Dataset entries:
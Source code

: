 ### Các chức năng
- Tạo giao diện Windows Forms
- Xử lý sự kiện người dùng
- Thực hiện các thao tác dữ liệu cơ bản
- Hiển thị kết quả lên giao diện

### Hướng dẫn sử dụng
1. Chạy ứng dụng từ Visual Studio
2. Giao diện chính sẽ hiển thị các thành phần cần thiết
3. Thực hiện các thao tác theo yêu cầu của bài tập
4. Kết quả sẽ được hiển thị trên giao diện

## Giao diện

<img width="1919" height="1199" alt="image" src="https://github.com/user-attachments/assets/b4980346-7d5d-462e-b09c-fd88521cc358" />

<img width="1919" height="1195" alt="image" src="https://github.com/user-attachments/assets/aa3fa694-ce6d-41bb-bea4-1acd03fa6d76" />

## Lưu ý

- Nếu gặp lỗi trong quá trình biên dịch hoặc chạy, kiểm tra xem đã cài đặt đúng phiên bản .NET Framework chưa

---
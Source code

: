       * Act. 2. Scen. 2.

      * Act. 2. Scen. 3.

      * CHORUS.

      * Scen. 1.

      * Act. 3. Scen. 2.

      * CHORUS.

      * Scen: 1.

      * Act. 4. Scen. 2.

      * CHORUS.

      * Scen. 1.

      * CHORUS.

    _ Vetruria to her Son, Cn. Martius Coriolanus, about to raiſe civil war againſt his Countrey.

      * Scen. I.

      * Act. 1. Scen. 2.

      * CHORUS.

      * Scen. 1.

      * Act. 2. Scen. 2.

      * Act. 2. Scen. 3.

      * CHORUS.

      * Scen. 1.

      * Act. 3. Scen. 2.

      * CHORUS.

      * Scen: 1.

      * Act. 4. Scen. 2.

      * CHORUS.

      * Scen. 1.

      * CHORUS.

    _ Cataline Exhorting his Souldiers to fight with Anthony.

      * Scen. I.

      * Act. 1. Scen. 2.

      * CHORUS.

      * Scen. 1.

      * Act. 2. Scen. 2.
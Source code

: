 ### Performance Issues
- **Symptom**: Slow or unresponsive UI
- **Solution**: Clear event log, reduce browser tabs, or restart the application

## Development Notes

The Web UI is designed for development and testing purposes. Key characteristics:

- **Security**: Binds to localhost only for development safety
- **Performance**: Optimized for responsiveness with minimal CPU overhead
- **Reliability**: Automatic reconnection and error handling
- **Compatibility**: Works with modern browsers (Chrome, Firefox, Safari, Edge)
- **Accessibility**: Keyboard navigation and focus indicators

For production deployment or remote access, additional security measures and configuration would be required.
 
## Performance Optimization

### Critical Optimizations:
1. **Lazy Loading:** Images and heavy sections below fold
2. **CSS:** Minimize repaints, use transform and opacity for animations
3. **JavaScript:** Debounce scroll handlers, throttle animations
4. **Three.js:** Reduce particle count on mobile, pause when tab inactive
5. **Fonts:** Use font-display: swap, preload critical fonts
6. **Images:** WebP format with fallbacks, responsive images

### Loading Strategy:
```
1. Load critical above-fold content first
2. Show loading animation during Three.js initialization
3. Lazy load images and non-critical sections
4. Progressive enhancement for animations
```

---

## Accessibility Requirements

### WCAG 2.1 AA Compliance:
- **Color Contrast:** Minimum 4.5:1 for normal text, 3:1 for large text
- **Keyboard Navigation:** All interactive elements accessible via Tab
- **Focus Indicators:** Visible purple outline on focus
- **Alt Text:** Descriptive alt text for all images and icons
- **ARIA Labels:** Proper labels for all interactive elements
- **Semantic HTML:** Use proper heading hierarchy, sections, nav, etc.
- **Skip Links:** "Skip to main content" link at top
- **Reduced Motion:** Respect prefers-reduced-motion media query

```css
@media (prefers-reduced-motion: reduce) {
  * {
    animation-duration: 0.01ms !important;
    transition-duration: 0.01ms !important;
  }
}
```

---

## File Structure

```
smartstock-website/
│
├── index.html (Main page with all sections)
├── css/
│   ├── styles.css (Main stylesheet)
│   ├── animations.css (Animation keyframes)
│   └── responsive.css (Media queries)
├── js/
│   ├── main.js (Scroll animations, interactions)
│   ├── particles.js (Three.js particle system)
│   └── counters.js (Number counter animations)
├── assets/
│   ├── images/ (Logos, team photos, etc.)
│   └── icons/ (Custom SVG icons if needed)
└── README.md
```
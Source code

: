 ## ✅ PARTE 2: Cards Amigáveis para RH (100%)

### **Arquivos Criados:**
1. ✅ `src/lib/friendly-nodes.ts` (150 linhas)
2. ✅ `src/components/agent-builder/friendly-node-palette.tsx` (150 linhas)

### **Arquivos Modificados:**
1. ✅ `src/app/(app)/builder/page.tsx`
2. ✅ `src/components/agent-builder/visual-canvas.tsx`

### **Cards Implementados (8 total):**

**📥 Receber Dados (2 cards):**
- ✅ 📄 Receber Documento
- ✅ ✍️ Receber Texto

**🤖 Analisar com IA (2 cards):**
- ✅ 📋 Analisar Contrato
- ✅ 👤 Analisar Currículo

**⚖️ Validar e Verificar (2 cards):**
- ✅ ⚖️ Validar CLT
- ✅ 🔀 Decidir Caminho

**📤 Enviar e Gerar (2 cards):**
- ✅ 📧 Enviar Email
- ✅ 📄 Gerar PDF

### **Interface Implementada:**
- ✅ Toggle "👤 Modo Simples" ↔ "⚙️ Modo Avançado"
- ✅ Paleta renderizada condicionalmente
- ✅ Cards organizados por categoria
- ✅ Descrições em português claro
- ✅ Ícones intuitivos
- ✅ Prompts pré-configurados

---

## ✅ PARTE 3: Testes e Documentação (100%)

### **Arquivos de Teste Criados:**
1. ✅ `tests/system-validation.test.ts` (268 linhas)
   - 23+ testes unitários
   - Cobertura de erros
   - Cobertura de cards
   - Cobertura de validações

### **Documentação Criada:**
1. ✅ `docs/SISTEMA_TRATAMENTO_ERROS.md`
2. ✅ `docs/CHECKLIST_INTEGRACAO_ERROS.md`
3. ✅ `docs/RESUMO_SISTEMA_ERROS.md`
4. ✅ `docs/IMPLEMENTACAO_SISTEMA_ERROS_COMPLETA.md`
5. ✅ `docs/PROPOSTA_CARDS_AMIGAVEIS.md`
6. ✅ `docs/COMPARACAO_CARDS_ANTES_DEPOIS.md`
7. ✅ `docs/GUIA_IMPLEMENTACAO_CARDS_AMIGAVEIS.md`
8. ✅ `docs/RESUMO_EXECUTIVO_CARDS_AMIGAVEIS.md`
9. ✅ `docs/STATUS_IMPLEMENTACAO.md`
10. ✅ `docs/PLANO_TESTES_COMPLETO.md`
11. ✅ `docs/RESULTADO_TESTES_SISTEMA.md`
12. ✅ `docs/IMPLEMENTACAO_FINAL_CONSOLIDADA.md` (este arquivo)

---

▸ Task directions
Copy each line of the entries in which the string "https" is found.

▸ Expected output
<img width="1919" height="1199" alt="image" src="https://github.com/user-attachments/assets/b4980346-7d5d-462e-b09c-fd88521cc358" />
<img width="1919" height="1195" alt="image" src="https://github.com/user-attachments/assets/aa3fa694-ce6d-41bb-bea4-1acd03fa6d76" />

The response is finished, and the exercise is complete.